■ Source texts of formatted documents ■
::::

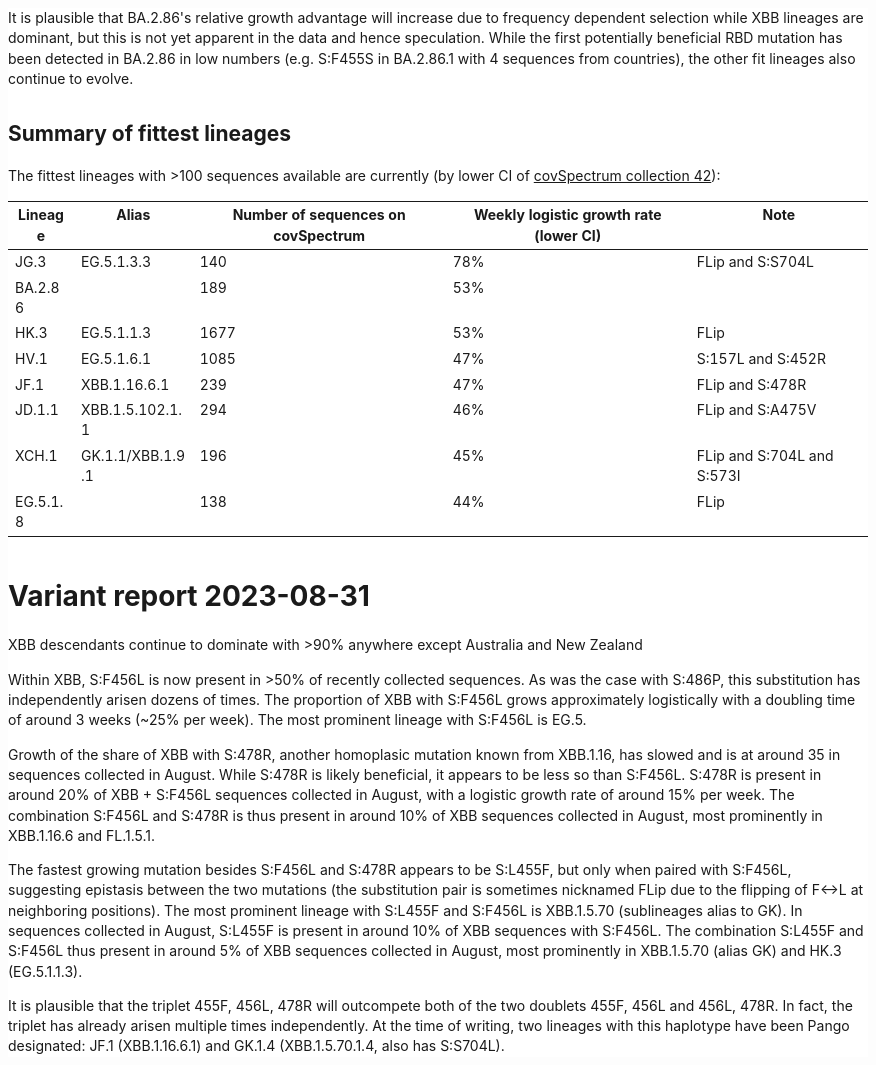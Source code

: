 It is plausible that BA.2.86's relative growth advantage will increase due to frequency dependent selection while XBB lineages are dominant, but this is not yet apparent in the data and hence speculation. While the first potentially beneficial RBD mutation has been detected in BA.2.86 in low numbers (e.g. S:F455S in BA.2.86.1 with 4 sequences from countries), the other fit lineages also continue to evolve.

## Summary of fittest lineages

The fittest lineages with >100 sequences available are currently (by lower CI of [covSpectrum collection 42](https://cov-spectrum.org/collections/42)):

| Lineage  | Alias            | Number of sequences on covSpectrum | Weekly logistic growth rate (lower CI) | Note                       |
| -------- | ---------------- | ---------------------------------- | -------------------------------------- | -------------------------- |
| JG.3     | EG.5.1.3.3       | 140                                | 78%                                    | FLip and S:S704L           |
| BA.2.86  |                  | 189                                | 53%                                    |                            |
| HK.3     | EG.5.1.1.3       | 1677                               | 53%                                    | FLip                       |
| HV.1     | EG.5.1.6.1       | 1085                               | 47%                                    | S:157L and S:452R          |
| JF.1     | XBB.1.16.6.1     | 239                                | 47%                                    | FLip and S:478R            |
| JD.1.1   | XBB.1.5.102.1.1  | 294                                | 46%                                    | FLip and S:A475V           |
| XCH.1    | GK.1.1/XBB.1.9.1 | 196                                | 45%                                    | FLip and S:704L and S:573I |
| EG.5.1.8 |                  | 138                                | 44%                                    | FLip                       |

# Variant report 2023-08-31

XBB descendants continue to dominate with >90% anywhere except Australia and New Zealand

Within XBB, S:F456L is now present in >50% of recently collected sequences. As was the case with S:486P, this substitution has independently arisen dozens of times. The proportion of XBB with S:F456L grows approximately logistically with a doubling time of around 3 weeks (~25% per week). The most prominent lineage with S:F456L is EG.5.

Growth of the share of XBB with S:478R, another homoplasic mutation known from XBB.1.16, has slowed and is at around 35 in sequences collected in August. While S:478R is likely beneficial, it appears to be less so than S:F456L. S:478R is present in around 20% of XBB + S:F456L sequences collected in August, with a logistic growth rate of around 15% per week. The combination S:F456L and S:478R is thus present in around 10% of XBB sequences collected in August, most prominently in XBB.1.16.6 and FL.1.5.1.

The fastest growing mutation besides S:F456L and S:478R appears to be S:L455F, but only when paired with S:F456L, suggesting epistasis between the two mutations (the substitution pair is sometimes nicknamed FLip due to the flipping of F<->L at neighboring positions). The most prominent lineage with S:L455F and S:F456L is XBB.1.5.70 (sublineages alias to GK). In sequences collected in August, S:L455F is present in around 10% of XBB sequences with S:F456L. The combination S:L455F and S:F456L thus present in around 5% of XBB sequences collected in August, most prominently in XBB.1.5.70 (alias GK) and HK.3 (EG.5.1.1.3).

It is plausible that the triplet 455F, 456L, 478R will outcompete both of the two doublets 455F, 456L and 456L, 478R. In fact, the triplet has already arisen multiple times independently. At the time of writing, two lineages with this haplotype have been Pango designated: JF.1 (XBB.1.16.6.1) and GK.1.4 (XBB.1.5.70.1.4, also has S:S704L).
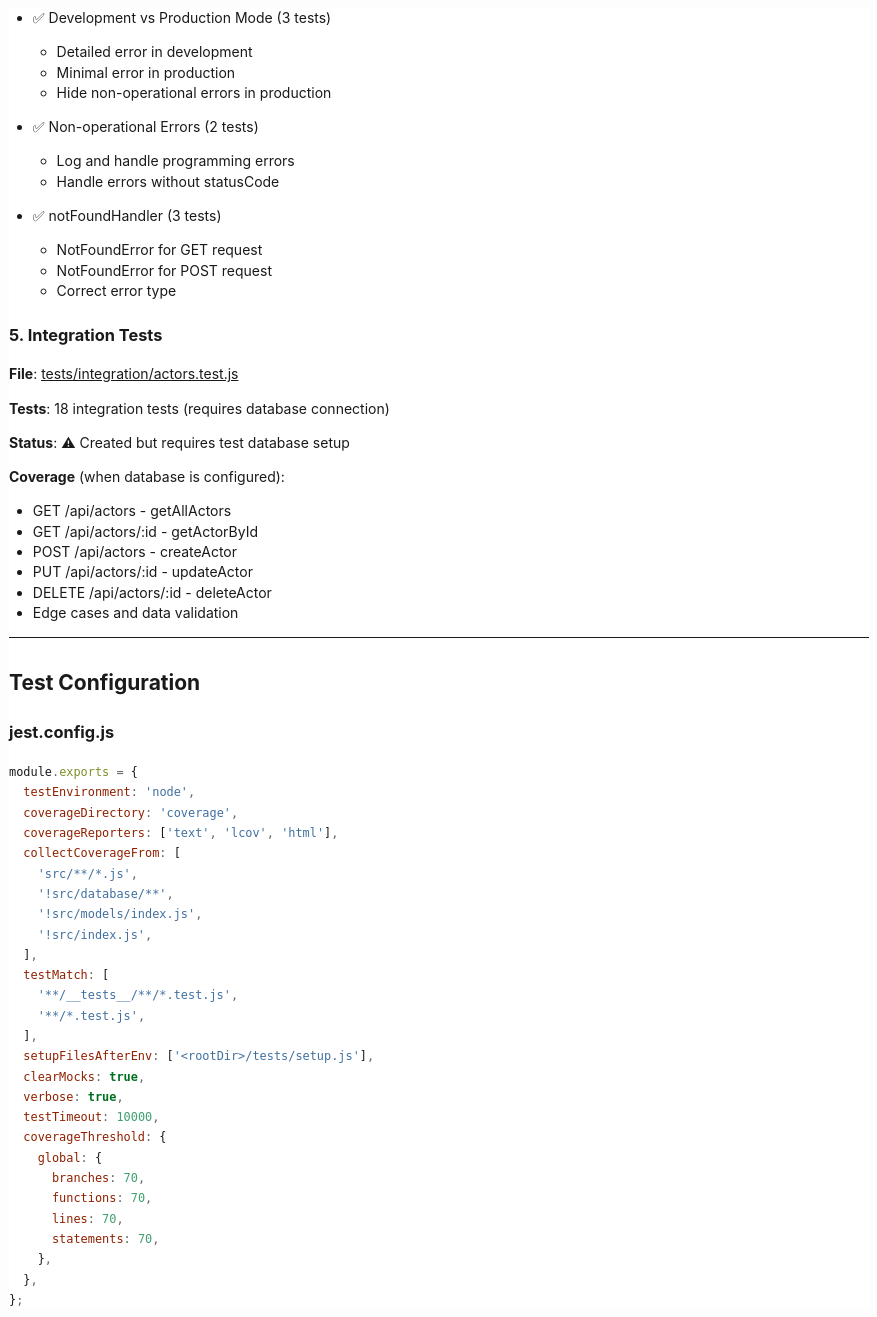 - ✅ Development vs Production Mode (3 tests)
  - Detailed error in development
  - Minimal error in production
  - Hide non-operational errors in production

- ✅ Non-operational Errors (2 tests)
  - Log and handle programming errors
  - Handle errors without statusCode

- ✅ notFoundHandler (3 tests)
  - NotFoundError for GET request
  - NotFoundError for POST request
  - Correct error type

### 5. Integration Tests

**File**: [tests/integration/actors.test.js](tests/integration/actors.test.js)

**Tests**: 18 integration tests (requires database connection)

**Status**: ⚠️ Created but requires test database setup

**Coverage** (when database is configured):
- GET /api/actors - getAllActors
- GET /api/actors/:id - getActorById
- POST /api/actors - createActor
- PUT /api/actors/:id - updateActor
- DELETE /api/actors/:id - deleteActor
- Edge cases and data validation

---

## Test Configuration

### jest.config.js

```javascript
module.exports = {
  testEnvironment: 'node',
  coverageDirectory: 'coverage',
  coverageReporters: ['text', 'lcov', 'html'],
  collectCoverageFrom: [
    'src/**/*.js',
    '!src/database/**',
    '!src/models/index.js',
    '!src/index.js',
  ],
  testMatch: [
    '**/__tests__/**/*.test.js',
    '**/*.test.js',
  ],
  setupFilesAfterEnv: ['<rootDir>/tests/setup.js'],
  clearMocks: true,
  verbose: true,
  testTimeout: 10000,
  coverageThreshold: {
    global: {
      branches: 70,
      functions: 70,
      lines: 70,
      statements: 70,
    },
  },
};
```
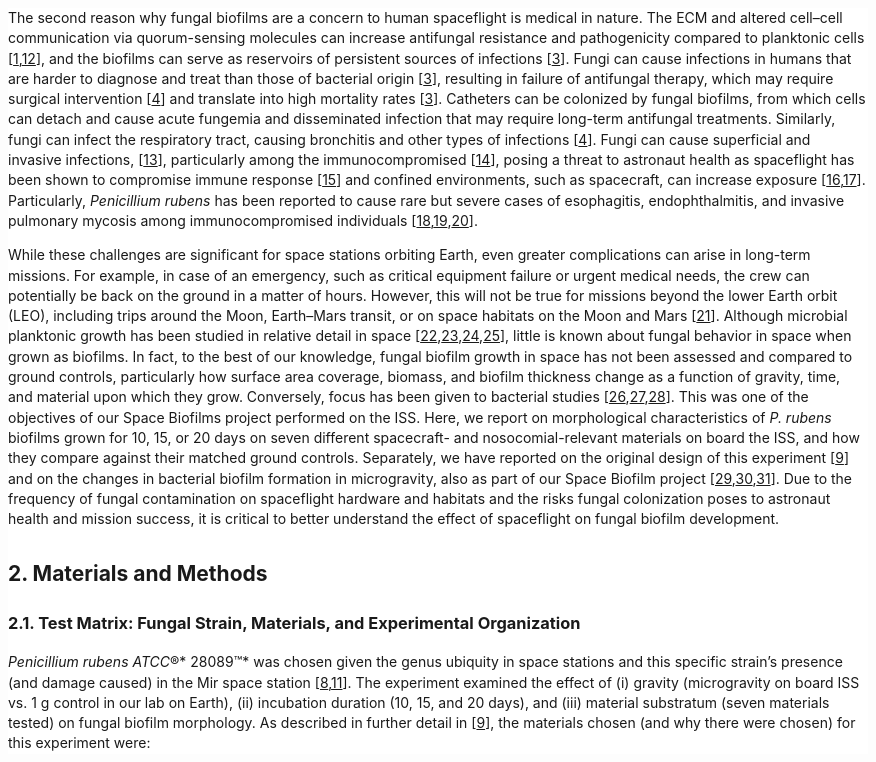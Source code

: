 The second reason why fungal biofilms are a concern to human spaceflight is medical in nature. The ECM and altered cell–cell communication via quorum-sensing molecules can increase antifungal resistance and pathogenicity compared to planktonic cells [[1](#B1-life-13-01001),[12](#B12-life-13-01001)], and the biofilms can serve as reservoirs of persistent sources of infections [[3](#B3-life-13-01001)]. Fungi can cause infections in humans that are harder to diagnose and treat than those of bacterial origin [[3](#B3-life-13-01001)], resulting in failure of antifungal therapy, which may require surgical intervention [[4](#B4-life-13-01001)] and translate into high mortality rates [[3](#B3-life-13-01001)]. Catheters can be colonized by fungal biofilms, from which cells can detach and cause acute fungemia and disseminated infection that may require long-term antifungal treatments. Similarly, fungi can infect the respiratory tract, causing bronchitis and other types of infections [[4](#B4-life-13-01001)]. Fungi can cause superficial and invasive infections, [[13](#B13-life-13-01001)], particularly among the immunocompromised [[14](#B14-life-13-01001)], posing a threat to astronaut health as spaceflight has been shown to compromise immune response [[15](#B15-life-13-01001)] and confined environments, such as spacecraft, can increase exposure [[16](#B16-life-13-01001),[17](#B17-life-13-01001)]. Particularly, *Penicillium rubens* has been reported to cause rare but severe cases of esophagitis, endophthalmitis, and invasive pulmonary mycosis among immunocompromised individuals [[18](#B18-life-13-01001),[19](#B19-life-13-01001),[20](#B20-life-13-01001)].

While these challenges are significant for space stations orbiting Earth, even greater complications can arise in long-term missions. For example, in case of an emergency, such as critical equipment failure or urgent medical needs, the crew can potentially be back on the ground in a matter of hours. However, this will not be true for missions beyond the lower Earth orbit (LEO), including trips around the Moon, Earth–Mars transit, or on space habitats on the Moon and Mars [[21](#B21-life-13-01001)]. Although microbial planktonic growth has been studied in relative detail in space [[22](#B22-life-13-01001),[23](#B23-life-13-01001),[24](#B24-life-13-01001),[25](#B25-life-13-01001)], little is known about fungal behavior in space when grown as biofilms. In fact, to the best of our knowledge, fungal biofilm growth in space has not been assessed and compared to ground controls, particularly how surface area coverage, biomass, and biofilm thickness change as a function of gravity, time, and material upon which they grow. Conversely, focus has been given to bacterial studies [[26](#B26-life-13-01001),[27](#B27-life-13-01001),[28](#B28-life-13-01001)]. This was one of the objectives of our Space Biofilms project performed on the ISS. Here, we report on morphological characteristics of *P. rubens* biofilms grown for 10, 15, or 20 days on seven different spacecraft- and nosocomial-relevant materials on board the ISS, and how they compare against their matched ground controls. Separately, we have reported on the original design of this experiment [[9](#B9-life-13-01001)] and on the changes in bacterial biofilm formation in microgravity, also as part of our Space Biofilm project [[29](#B29-life-13-01001),[30](#B30-life-13-01001),[31](#B31-life-13-01001)]. Due to the frequency of fungal contamination on spaceflight hardware and habitats and the risks fungal colonization poses to astronaut health and mission success, it is critical to better understand the effect of spaceflight on fungal biofilm development.

## 2. Materials and Methods

### 2.1. Test Matrix: Fungal Strain, Materials, and Experimental Organization

*Penicillium rubens ATCC*®* 28089™* was chosen given the genus ubiquity in space stations and this specific strain’s presence (and damage caused) in the Mir space station [[8](#B8-life-13-01001),[11](#B11-life-13-01001)]. The experiment examined the effect of (i) gravity (microgravity on board ISS vs. 1 g control in our lab on Earth), (ii) incubation duration (10, 15, and 20 days), and (iii) material substratum (seven materials tested) on fungal biofilm morphology. As described in further detail in [[9](#B9-life-13-01001)], the materials chosen (and why there were chosen) for this experiment were:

::::

■ What to work on ■
Exactly restate the lines from the beginning of the data through the line with "S:157L and S:452R", and no others, keeping pictures out.

■ Answer to this exercise ■
Source code

: It is plausible that BA.2.86's relative growth advantage will increase due to frequency dependent selection while XBB lineages are dominant, but this is not yet apparent in the data and hence speculation. While the first potentially beneficial RBD mutation has been detected in BA.2.86 in low numbers (e.g. S:F455S in BA.2.86.1 with 4 sequences from countries), the other fit lineages also continue to evolve.

## Summary of fittest lineages

The fittest lineages with >100 sequences available are currently (by lower CI of [covSpectrum collection 42](https://cov-spectrum.org/collections/42)):

| Lineage  | Alias            | Number of sequences on covSpectrum | Weekly logistic growth rate (lower CI) | Note                       |
| -------- | ---------------- | ---------------------------------- | -------------------------------------- | -------------------------- |
| JG.3     | EG.5.1.3.3       | 140                                | 78%                                    | FLip and S:S704L           |
| BA.2.86  |                  | 189                                | 53%                                    |                            |
| HK.3     | EG.5.1.1.3       | 1677                               | 53%                                    | FLip                       |
| HV.1     | EG.5.1.6.1       | 1085                               | 47%                                    | S:157L and S:452R          |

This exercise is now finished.